Zarfın içindeki her neyse kaskatı bir şeydi. İki parmak kalınlığındaydı. Değerli şeyleri korumak için kullanılan korumalı zarflardandı. Murray onu alıp piyanonun yanındaki tabureye oturdu ve zarfı nota defterlerinin konulduğu desteğin üzerine koyup dikkatlice inceledi. İçinde ne olduğunu tahmin etmeye çalışıyordu. O nu kim yollamıştı? Ve nereden? Ne zaman?

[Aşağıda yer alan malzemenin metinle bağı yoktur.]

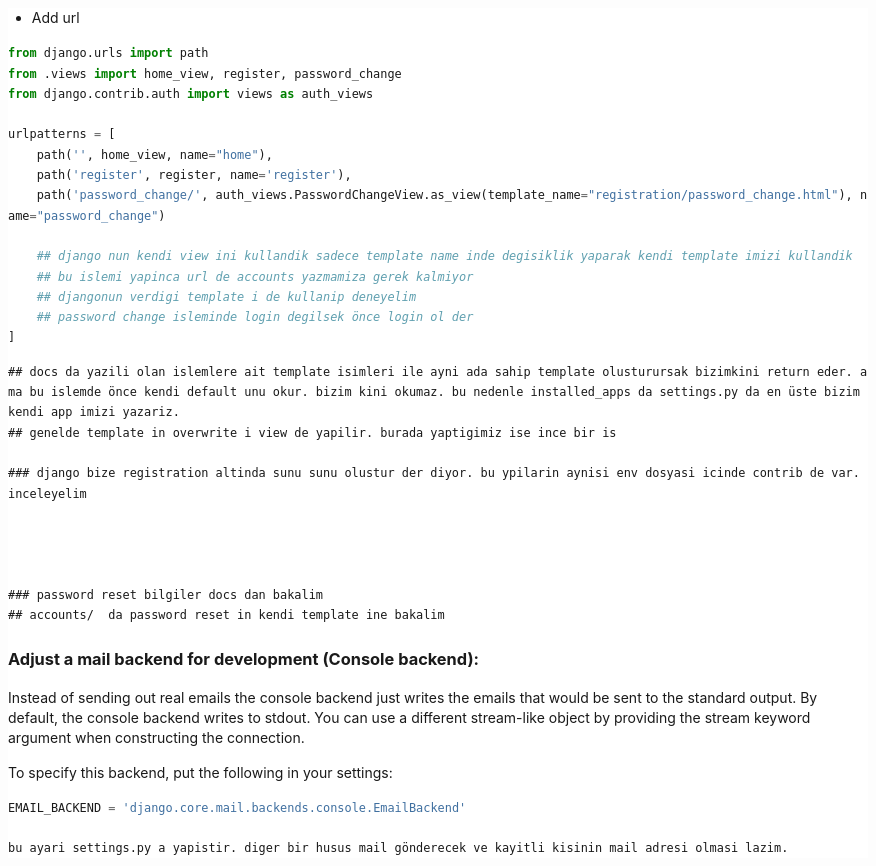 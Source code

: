 - Add url
```py
from django.urls import path
from .views import home_view, register, password_change
from django.contrib.auth import views as auth_views

urlpatterns = [
    path('', home_view, name="home"),
    path('register', register, name='register'),
    path('password_change/', auth_views.PasswordChangeView.as_view(template_name="registration/password_change.html"), name="password_change")

    ## django nun kendi view ini kullandik sadece template name inde degisiklik yaparak kendi template imizi kullandik 
    ## bu islemi yapinca url de accounts yazmamiza gerek kalmiyor
    ## djangonun verdigi template i de kullanip deneyelim 
    ## password change isleminde login degilsek önce login ol der
]
```
    ## docs da yazili olan islemlere ait template isimleri ile ayni ada sahip template olusturursak bizimkini return eder. ama bu islemde önce kendi default unu okur. bizim kini okumaz. bu nedenle installed_apps da settings.py da en üste bizim kendi app imizi yazariz. 
    ## genelde template in overwrite i view de yapilir. burada yaptigimiz ise ince bir is 

    ### django bize registration altinda sunu sunu olustur der diyor. bu ypilarin aynisi env dosyasi icinde contrib de var. inceleyelim 




    ### password reset bilgiler docs dan bakalim 
    ## accounts/  da password reset in kendi template ine bakalim 


### Adjust a mail backend for development (Console backend):

Instead of sending out real emails the console backend just writes the emails that would be sent to the standard output. By default, the console backend writes to stdout. You can use a different stream-like object by providing the stream keyword argument when constructing the connection.

To specify this backend, put the following in your settings:

```py
EMAIL_BACKEND = 'django.core.mail.backends.console.EmailBackend'

bu ayari settings.py a yapistir. diger bir husus mail gönderecek ve kayitli kisinin mail adresi olmasi lazim. 
```
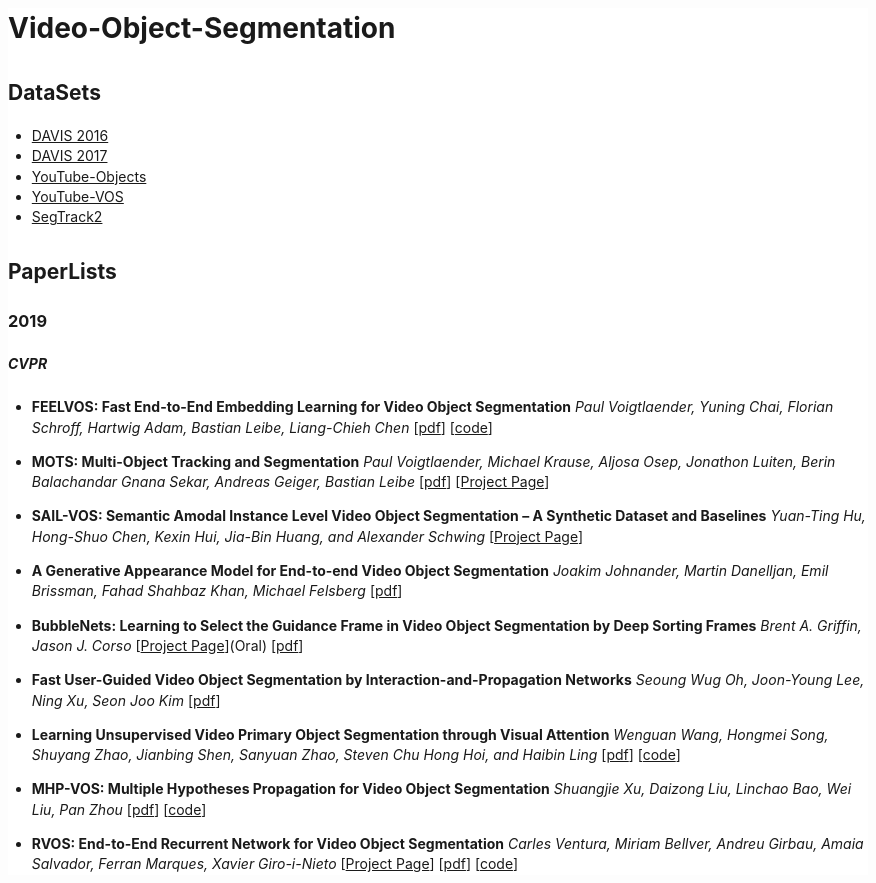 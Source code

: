 # Video-Object-Segmentation

## DataSets
* [DAVIS 2016](https://davischallenge.org/davis2016/soa_compare.html)
* [DAVIS 2017](https://davischallenge.org/davis2017/soa_compare.html)
* [YouTube-Objects](https://data.vision.ee.ethz.ch/cvl/youtube-objects)
* [YouTube-VOS](https://youtube-vos.org)
* [SegTrack2](http://web.engr.oregonstate.edu/~lif/SegTrack2/dataset.html)

## PaperLists
### 2019
##### CVPR
* **FEELVOS: Fast End-to-End Embedding Learning for Video Object Segmentation** *Paul Voigtlaender, Yuning Chai, Florian Schroff, Hartwig Adam, Bastian Leibe, Liang-Chieh Chen*
[[pdf](https://arxiv.org/pdf/1902.09513.pdf)]
[[code](https://github.com/tensorflow/models/tree/master/research/feelvos)]

* **MOTS: Multi-Object Tracking and Segmentation** *Paul Voigtlaender, Michael Krause, Aljosa Osep, Jonathon Luiten, Berin Balachandar Gnana Sekar, Andreas Geiger, Bastian Leibe*
[[pdf](https://arxiv.org/pdf/1902.03604.pdf)]
[[Project Page](https://www.vision.rwth-aachen.de/page/mots)]

* **SAIL-VOS: Semantic Amodal Instance Level Video Object Segmentation – A Synthetic Dataset and Baselines** *Yuan-Ting Hu, Hong-Shuo Chen, Kexin Hui, Jia-Bin Huang, and Alexander Schwing*
[[Project Page](https://filebox.ece.vt.edu/~jbhuang/publications.html)]

* **A Generative Appearance Model for End-to-end Video Object Segmentation** *Joakim Johnander, Martin Danelljan, Emil Brissman, Fahad Shahbaz Khan, Michael Felsberg*
[[pdf](https://arxiv.org/pdf/1811.11611.pdf)]

* **BubbleNets: Learning to Select the Guidance Frame in Video Object Segmentation by Deep Sorting Frames** *Brent A. Griffin, Jason J. Corso*
[[Project Page](https://github.com/griffbr/BubbleNets)](Oral)
[[pdf](https://arxiv.org/pdf/1903.11779.pdf)]

* **Fast User-Guided Video Object Segmentation by Interaction-and-Propagation Networks** *Seoung Wug Oh, Joon-Young Lee, Ning Xu, Seon Joo Kim*
[[pdf](https://arxiv.org/pdf/1904.09791.pdf)]

* **Learning Unsupervised Video Primary Object Segmentation through Visual Attention** *Wenguan Wang, Hongmei Song, Shuyang Zhao, Jianbing Shen, Sanyuan Zhao, Steven Chu Hong Hoi, and Haibin Ling*
[[pdf](http://www.dabi.temple.edu/~hbling/publication/UVOS-cvpr19.pdf)]
[[code](https://github.com/wenguanwang/AGS)]

* **MHP-VOS: Multiple Hypotheses Propagation for Video Object Segmentation** *Shuangjie Xu, Daizong Liu, Linchao Bao, Wei Liu, Pan Zhou*
[[pdf](https://arxiv.org/pdf/1904.08141.pdf)]
[[code](https://github.com/shuangjiexu/MHP-VOS)]

* **RVOS: End-to-End Recurrent Network for Video Object Segmentation** *Carles Ventura, Miriam Bellver, Andreu Girbau, Amaia Salvador, Ferran Marques, Xavier Giro-i-Nieto*
[[Project Page](https://imatge-upc.github.io/rvos/)]
[[pdf](https://arxiv.org/pdf/1903.05612.pdf)]
[[code](https://github.com/imatge-upc/rvos)]
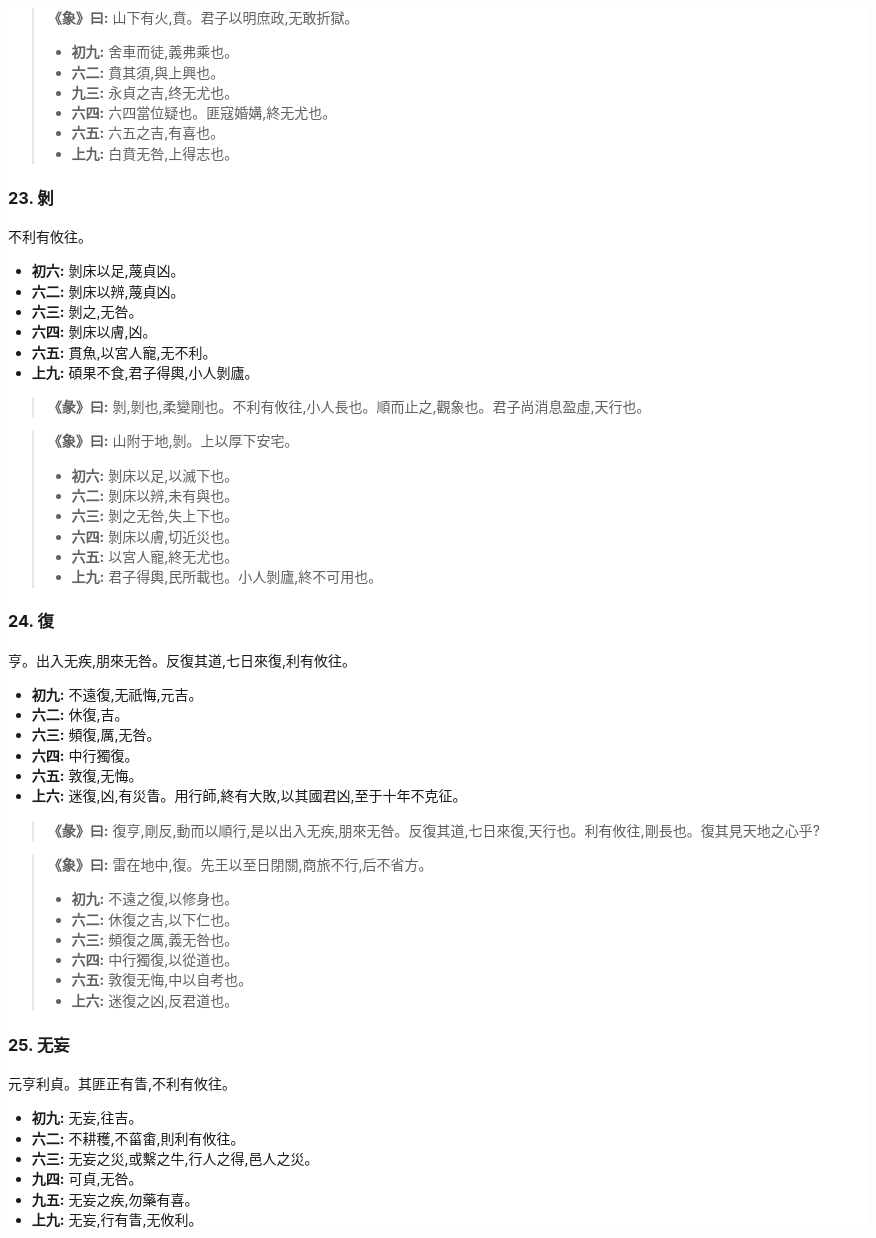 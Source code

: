 > **《象》曰:** 山下有火,賁。君子以明庶政,无敢折獄。
> * **初九:** 舍車而徒,義弗乘也。
> * **六二:** 賁其須,與上興也。
> * **九三:** 永貞之吉,终无尤也。
> * **六四:** 六四當位疑也。匪寇婚媾,終无尤也。
> * **六五:** 六五之吉,有喜也。
> * **上九:** 白賁无咎,上得志也。

### 23. 剝

不利有攸往。

* **初六:** 剝床以足,蔑貞凶。
* **六二:** 剝床以辨,蔑貞凶。
* **六三:** 剝之,无咎。
* **六四:** 剝床以膚,凶。
* **六五:** 貫魚,以宮人寵,无不利。
* **上九:** 碩果不食,君子得輿,小人剝廬。

> **《彖》曰:** 剝,剝也,柔變剛也。不利有攸往,小人長也。順而止之,觀象也。君子尚消息盈虛,天行也。

> **《象》曰:** 山附于地,剝。上以厚下安宅。
> * **初六:** 剝床以足,以滅下也。
> * **六二:** 剝床以辨,未有與也。
> * **六三:** 剝之无咎,失上下也。
> * **六四:** 剝床以膚,切近災也。
> * **六五:** 以宮人寵,終无尤也。
> * **上九:** 君子得輿,民所載也。小人剝廬,終不可用也。

### 24. 復

亨。出入无疾,朋來无咎。反復其道,七日來復,利有攸往。

* **初九:** 不遠復,无祇悔,元吉。
* **六二:** 休復,吉。
* **六三:** 頻復,厲,无咎。
* **六四:** 中行獨復。
* **六五:** 敦復,无悔。
* **上六:** 迷復,凶,有災眚。用行師,終有大敗,以其國君凶,至于十年不克征。

> **《彖》曰:** 復亨,剛反,動而以順行,是以出入无疾,朋來无咎。反復其道,七日來復,天行也。利有攸往,剛長也。復其見天地之心乎?

> **《象》曰:** 雷在地中,復。先王以至日閉關,商旅不行,后不省方。
> * **初九:** 不遠之復,以修身也。
> * **六二:** 休復之吉,以下仁也。
> * **六三:** 頻復之厲,義无咎也。
> * **六四:** 中行獨復,以從道也。
> * **六五:** 敦復无悔,中以自考也。
> * **上六:** 迷復之凶,反君道也。

### 25. 无妄

元亨利貞。其匪正有眚,不利有攸往。

* **初九:** 无妄,往吉。
* **六二:** 不耕穫,不菑畬,則利有攸往。
* **六三:** 无妄之災,或繫之牛,行人之得,邑人之災。
* **九四:** 可貞,无咎。
* **九五:** 无妄之疾,勿藥有喜。
* **上九:** 无妄,行有眚,无攸利。
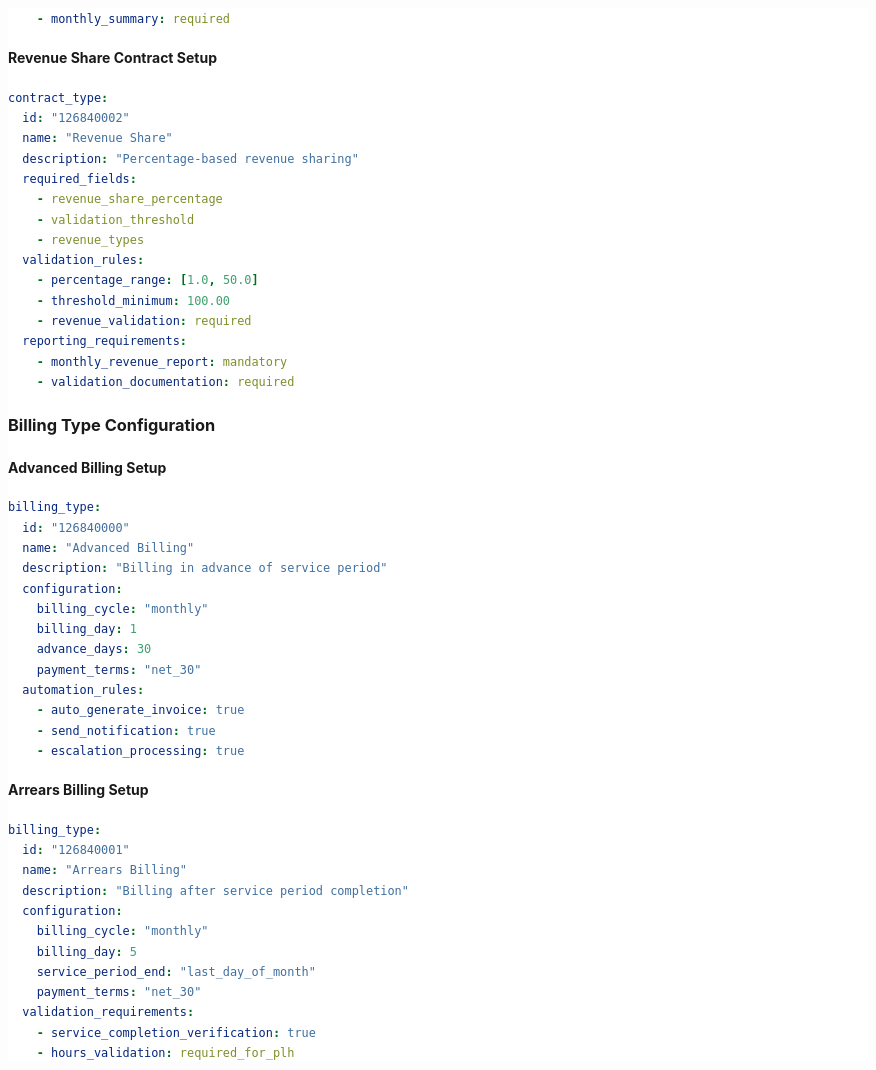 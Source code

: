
 ```yaml
    - monthly_summary: required
```

#### Revenue Share Contract Setup
```yaml
contract_type:
  id: "126840002"
  name: "Revenue Share"
  description: "Percentage-based revenue sharing"
  required_fields:
    - revenue_share_percentage
    - validation_threshold
    - revenue_types
  validation_rules:
    - percentage_range: [1.0, 50.0]
    - threshold_minimum: 100.00
    - revenue_validation: required
  reporting_requirements:
    - monthly_revenue_report: mandatory
    - validation_documentation: required
```

### Billing Type Configuration

#### Advanced Billing Setup
```yaml
billing_type:
  id: "126840000"
  name: "Advanced Billing"
  description: "Billing in advance of service period"
  configuration:
    billing_cycle: "monthly"
    billing_day: 1
    advance_days: 30
    payment_terms: "net_30"
  automation_rules:
    - auto_generate_invoice: true
    - send_notification: true
    - escalation_processing: true
```

#### Arrears Billing Setup
```yaml
billing_type:
  id: "126840001"
  name: "Arrears Billing"
  description: "Billing after service period completion"
  configuration:
    billing_cycle: "monthly"
    billing_day: 5
    service_period_end: "last_day_of_month"
    payment_terms: "net_30"
  validation_requirements:
    - service_completion_verification: true
    - hours_validation: required_for_plh
```
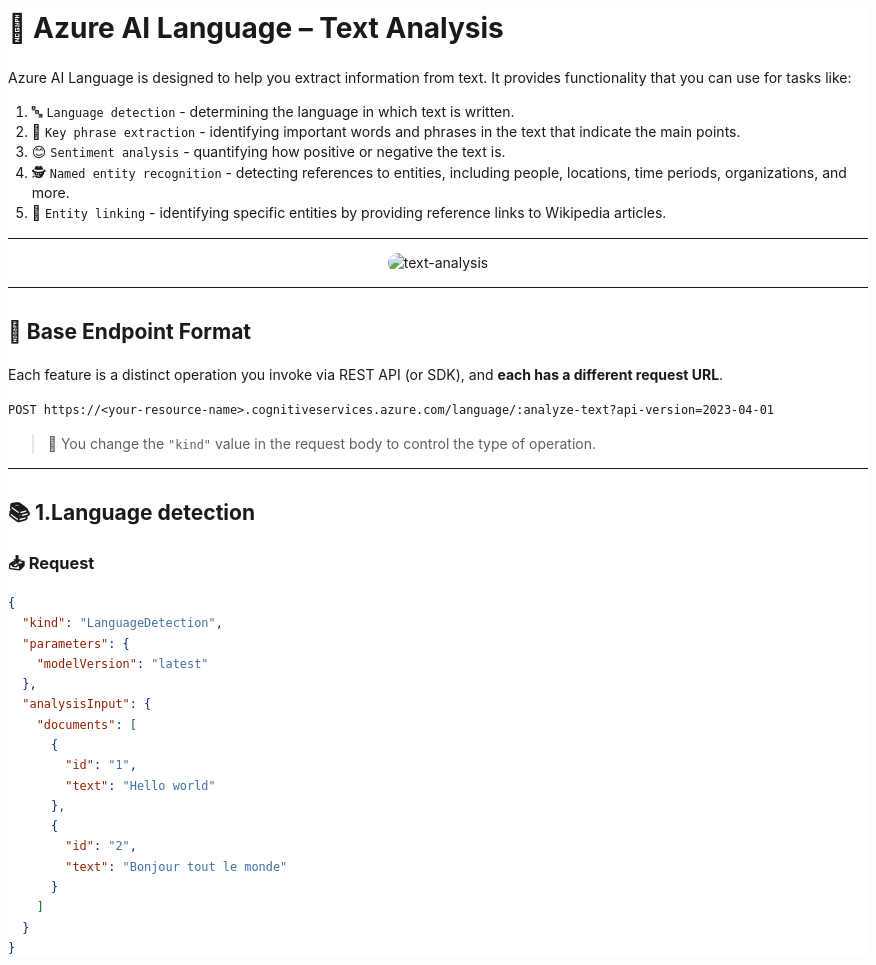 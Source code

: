# 🧠 Azure AI Language – Text Analysis

Azure AI Language is designed to help you extract information from text. It provides functionality that you can use for tasks like:

1. 🔤 `Language detection` - determining the language in which text is written.
2. 🧠 `Key phrase extraction` - identifying important words and phrases in the text that indicate the main points.
3. 😊 `Sentiment analysis` - quantifying how positive or negative the text is.
4. 🕵️ `Named entity recognition` - detecting references to entities, including people, locations, time periods, organizations, and more.
5. 🔗 `Entity linking` - identifying specific entities by providing reference links to Wikipedia articles.

---

<div style="text-align: center;">
    <img src="images/text-analysis.png"
         style="border-radius: 10px; width: 60%;"
         alt="text-analysis">
</div>

---

## 🔗 Base Endpoint Format

Each feature is a distinct operation you invoke via REST API (or SDK), and **each has a different request URL**.

```text
POST https://<your-resource-name>.cognitiveservices.azure.com/language/:analyze-text?api-version=2023-04-01
```

> 🔹 You change the `"kind"` value in the request body to control the type of operation.

---

## 📚 1.Language detection

### 📥 Request

```json
{
  "kind": "LanguageDetection",
  "parameters": {
    "modelVersion": "latest"
  },
  "analysisInput": {
    "documents": [
      {
        "id": "1",
        "text": "Hello world"
      },
      {
        "id": "2",
        "text": "Bonjour tout le monde"
      }
    ]
  }
}
```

Bir parmağını beyaz bir tuşa, ikinci parmağını siyah bir tuşa koydu. Ve hatırladı. Tabii ya. Başka kim olabilirdi ki… Notalara hızlı hızlı bastı. “Söylesene? İlginç bir şey mi gelmiş?” diye sordu annesi. Murray cevap vermedi. Kırış kırış olmuş ceketini divandan aldı. Çantasındaki kitabı ve fotoğraf makinesini kontrol ettikten sonra, zarfı da onların yanına koydu ve merdivenin dibinde durdu. İkinci kattan gelen bir ses duymuştu sanki. Parmak uçlarında yürüyen birinin çıkardığı gıcırtılar da olabilirdi duyduğu.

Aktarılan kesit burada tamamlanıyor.